### TRY IT
What is needed is an exact copy of the lines from the one containing "In addition, any" through the last line of the entries below, both included.

### THE DATA
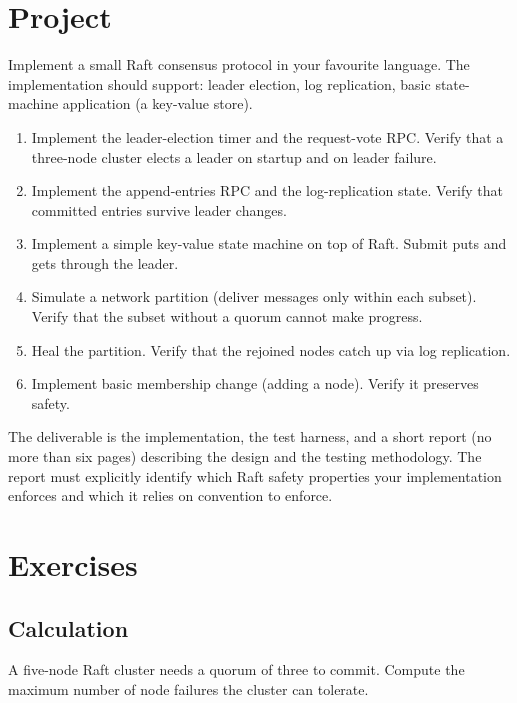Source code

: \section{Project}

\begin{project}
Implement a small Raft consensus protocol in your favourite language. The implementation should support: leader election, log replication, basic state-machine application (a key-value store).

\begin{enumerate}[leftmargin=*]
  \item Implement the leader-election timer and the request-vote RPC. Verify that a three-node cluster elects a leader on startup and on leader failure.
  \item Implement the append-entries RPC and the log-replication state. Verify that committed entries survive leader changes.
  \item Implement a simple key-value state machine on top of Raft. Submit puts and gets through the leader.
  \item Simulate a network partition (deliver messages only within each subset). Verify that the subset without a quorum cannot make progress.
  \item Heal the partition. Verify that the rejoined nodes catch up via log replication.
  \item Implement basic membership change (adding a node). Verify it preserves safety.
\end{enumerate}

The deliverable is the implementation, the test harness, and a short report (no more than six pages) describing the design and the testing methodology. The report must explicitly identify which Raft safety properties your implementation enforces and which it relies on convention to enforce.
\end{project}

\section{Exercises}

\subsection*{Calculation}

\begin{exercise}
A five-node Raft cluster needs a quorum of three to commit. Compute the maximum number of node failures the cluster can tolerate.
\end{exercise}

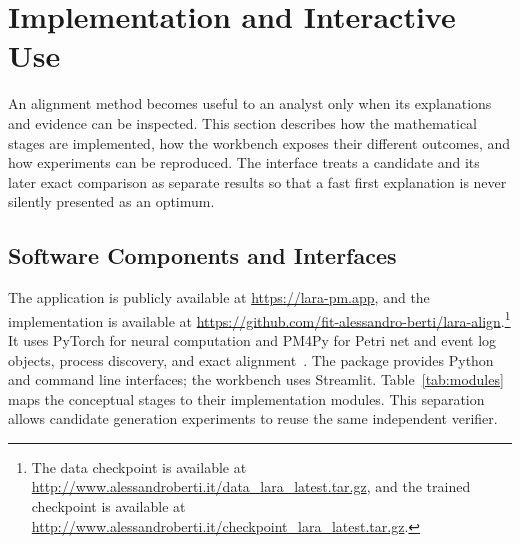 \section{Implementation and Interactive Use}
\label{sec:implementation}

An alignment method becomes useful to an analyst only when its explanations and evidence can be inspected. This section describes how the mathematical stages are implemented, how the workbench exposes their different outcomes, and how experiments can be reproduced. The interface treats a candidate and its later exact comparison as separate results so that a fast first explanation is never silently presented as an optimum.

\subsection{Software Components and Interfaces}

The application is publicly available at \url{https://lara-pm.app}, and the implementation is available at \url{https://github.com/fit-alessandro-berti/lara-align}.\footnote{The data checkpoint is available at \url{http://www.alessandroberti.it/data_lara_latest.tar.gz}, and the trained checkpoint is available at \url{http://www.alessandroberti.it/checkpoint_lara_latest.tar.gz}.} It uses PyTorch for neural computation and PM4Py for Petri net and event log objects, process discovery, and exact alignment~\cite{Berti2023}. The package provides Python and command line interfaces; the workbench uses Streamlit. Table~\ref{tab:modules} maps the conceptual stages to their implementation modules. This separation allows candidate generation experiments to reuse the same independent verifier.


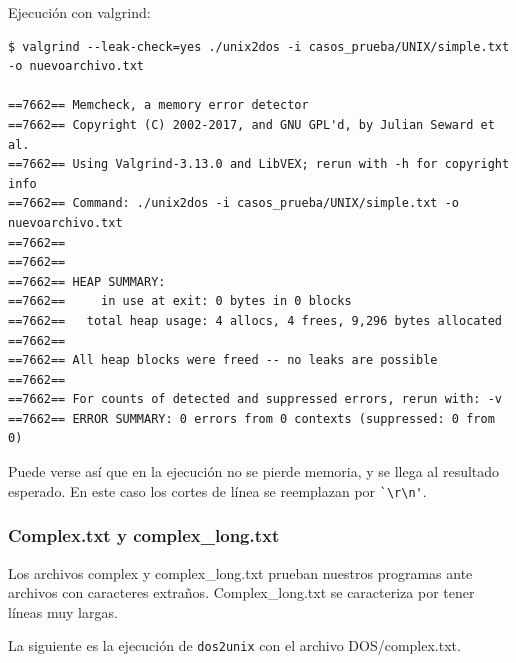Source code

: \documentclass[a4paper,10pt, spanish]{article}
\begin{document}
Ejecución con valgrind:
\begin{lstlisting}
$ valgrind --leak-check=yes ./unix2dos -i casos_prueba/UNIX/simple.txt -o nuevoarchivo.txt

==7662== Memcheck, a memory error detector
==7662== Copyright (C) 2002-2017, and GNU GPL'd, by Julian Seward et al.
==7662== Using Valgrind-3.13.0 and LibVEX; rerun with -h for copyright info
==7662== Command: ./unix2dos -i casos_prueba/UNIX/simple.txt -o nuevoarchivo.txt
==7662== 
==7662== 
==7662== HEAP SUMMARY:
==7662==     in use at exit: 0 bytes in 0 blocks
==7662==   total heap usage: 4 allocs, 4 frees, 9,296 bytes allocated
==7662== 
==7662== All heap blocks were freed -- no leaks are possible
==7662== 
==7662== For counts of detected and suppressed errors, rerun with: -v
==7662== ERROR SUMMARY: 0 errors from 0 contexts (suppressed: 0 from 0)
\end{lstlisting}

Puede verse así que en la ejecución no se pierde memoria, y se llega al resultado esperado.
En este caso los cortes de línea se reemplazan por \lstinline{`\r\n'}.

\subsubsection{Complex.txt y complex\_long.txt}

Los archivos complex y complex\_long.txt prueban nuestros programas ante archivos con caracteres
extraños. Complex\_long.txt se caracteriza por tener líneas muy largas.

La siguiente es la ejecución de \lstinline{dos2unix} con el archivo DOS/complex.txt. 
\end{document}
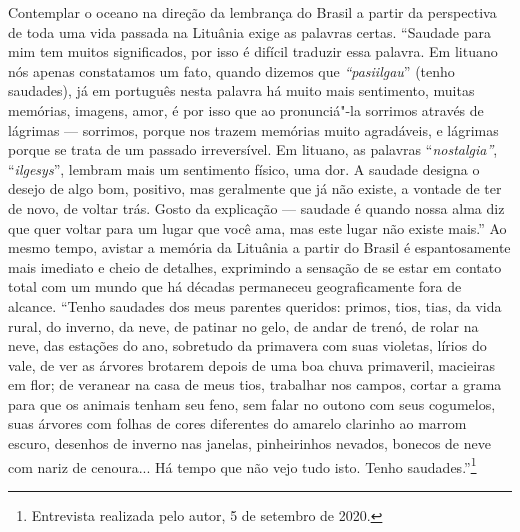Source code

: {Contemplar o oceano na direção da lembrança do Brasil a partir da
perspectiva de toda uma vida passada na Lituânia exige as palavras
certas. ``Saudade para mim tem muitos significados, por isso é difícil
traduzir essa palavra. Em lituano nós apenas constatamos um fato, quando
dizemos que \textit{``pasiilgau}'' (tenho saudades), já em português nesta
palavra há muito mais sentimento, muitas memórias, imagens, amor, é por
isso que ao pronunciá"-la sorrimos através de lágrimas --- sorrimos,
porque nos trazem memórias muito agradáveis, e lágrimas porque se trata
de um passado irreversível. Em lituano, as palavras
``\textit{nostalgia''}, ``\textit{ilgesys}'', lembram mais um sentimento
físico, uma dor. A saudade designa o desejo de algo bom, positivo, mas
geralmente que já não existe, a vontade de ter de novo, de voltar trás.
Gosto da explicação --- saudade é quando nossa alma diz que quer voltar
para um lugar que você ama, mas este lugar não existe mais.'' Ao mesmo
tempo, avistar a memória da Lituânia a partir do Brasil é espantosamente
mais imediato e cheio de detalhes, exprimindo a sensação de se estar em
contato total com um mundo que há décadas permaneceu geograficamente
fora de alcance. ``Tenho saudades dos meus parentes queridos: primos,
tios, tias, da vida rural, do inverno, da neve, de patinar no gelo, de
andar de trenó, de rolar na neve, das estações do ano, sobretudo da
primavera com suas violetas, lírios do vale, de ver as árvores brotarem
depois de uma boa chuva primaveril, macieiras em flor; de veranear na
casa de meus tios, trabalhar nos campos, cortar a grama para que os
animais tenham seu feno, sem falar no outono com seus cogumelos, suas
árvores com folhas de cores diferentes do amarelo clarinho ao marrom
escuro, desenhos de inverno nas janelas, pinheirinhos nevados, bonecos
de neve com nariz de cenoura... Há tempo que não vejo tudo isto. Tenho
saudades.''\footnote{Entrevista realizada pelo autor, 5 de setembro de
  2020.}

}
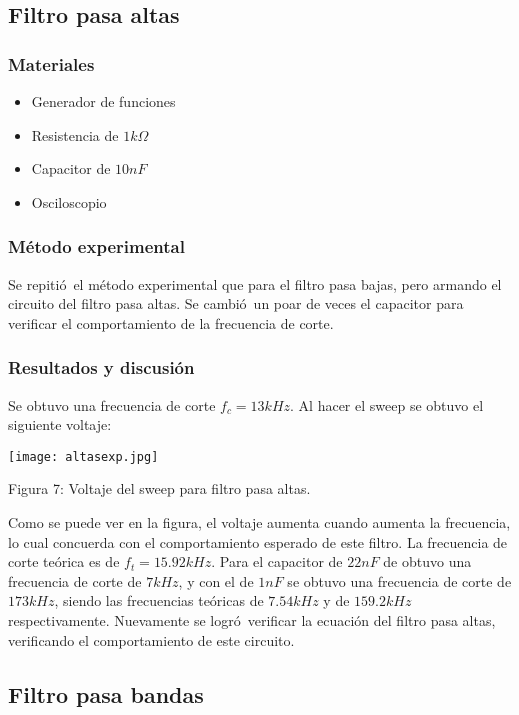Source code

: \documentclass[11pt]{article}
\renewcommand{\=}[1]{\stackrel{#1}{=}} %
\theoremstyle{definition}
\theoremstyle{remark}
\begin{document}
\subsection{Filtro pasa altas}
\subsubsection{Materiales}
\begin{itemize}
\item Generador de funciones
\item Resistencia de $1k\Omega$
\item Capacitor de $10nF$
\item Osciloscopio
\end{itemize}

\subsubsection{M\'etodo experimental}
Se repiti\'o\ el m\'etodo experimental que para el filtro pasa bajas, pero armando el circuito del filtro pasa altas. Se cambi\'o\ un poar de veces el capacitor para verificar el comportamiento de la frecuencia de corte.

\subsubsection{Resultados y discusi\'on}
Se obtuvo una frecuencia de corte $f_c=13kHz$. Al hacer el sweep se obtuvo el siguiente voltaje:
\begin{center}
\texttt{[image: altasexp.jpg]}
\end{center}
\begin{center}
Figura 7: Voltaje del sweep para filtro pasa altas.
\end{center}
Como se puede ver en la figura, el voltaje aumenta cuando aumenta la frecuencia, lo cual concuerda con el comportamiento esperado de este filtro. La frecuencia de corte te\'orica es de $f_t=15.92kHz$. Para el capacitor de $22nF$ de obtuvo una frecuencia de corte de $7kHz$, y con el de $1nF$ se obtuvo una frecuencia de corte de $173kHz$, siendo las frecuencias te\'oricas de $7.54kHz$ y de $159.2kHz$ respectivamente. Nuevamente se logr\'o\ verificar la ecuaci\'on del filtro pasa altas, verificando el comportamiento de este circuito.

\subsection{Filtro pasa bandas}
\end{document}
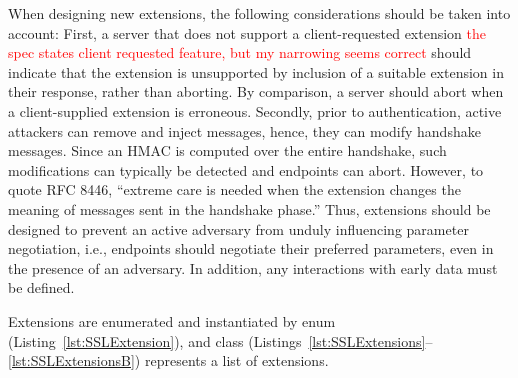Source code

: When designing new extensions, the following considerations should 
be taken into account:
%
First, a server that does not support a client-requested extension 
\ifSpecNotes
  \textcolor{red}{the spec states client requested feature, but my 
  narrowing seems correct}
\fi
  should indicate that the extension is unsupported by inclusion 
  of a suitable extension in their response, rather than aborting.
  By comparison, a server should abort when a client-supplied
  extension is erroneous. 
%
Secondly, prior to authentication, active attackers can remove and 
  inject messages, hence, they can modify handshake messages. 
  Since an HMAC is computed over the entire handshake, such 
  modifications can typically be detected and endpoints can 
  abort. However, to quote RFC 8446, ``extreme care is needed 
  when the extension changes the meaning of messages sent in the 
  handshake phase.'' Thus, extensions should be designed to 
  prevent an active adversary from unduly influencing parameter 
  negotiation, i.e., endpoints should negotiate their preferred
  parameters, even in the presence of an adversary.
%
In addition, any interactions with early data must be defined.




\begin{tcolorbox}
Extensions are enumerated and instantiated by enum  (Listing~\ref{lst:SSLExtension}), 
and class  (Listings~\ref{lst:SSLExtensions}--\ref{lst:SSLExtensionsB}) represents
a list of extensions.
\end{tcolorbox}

### SOLUTION
In addition, any interactions with early data must be defined.




\begin{tcolorbox}
Extensions are enumerated and instantiated by enum  (Listing~\ref{lst:SSLExtension}), 
and class  (Listings~\ref{lst:SSLExtensions}--\ref{lst:SSLExtensionsB}) represents
a list of extensions.
\end{tcolorbox}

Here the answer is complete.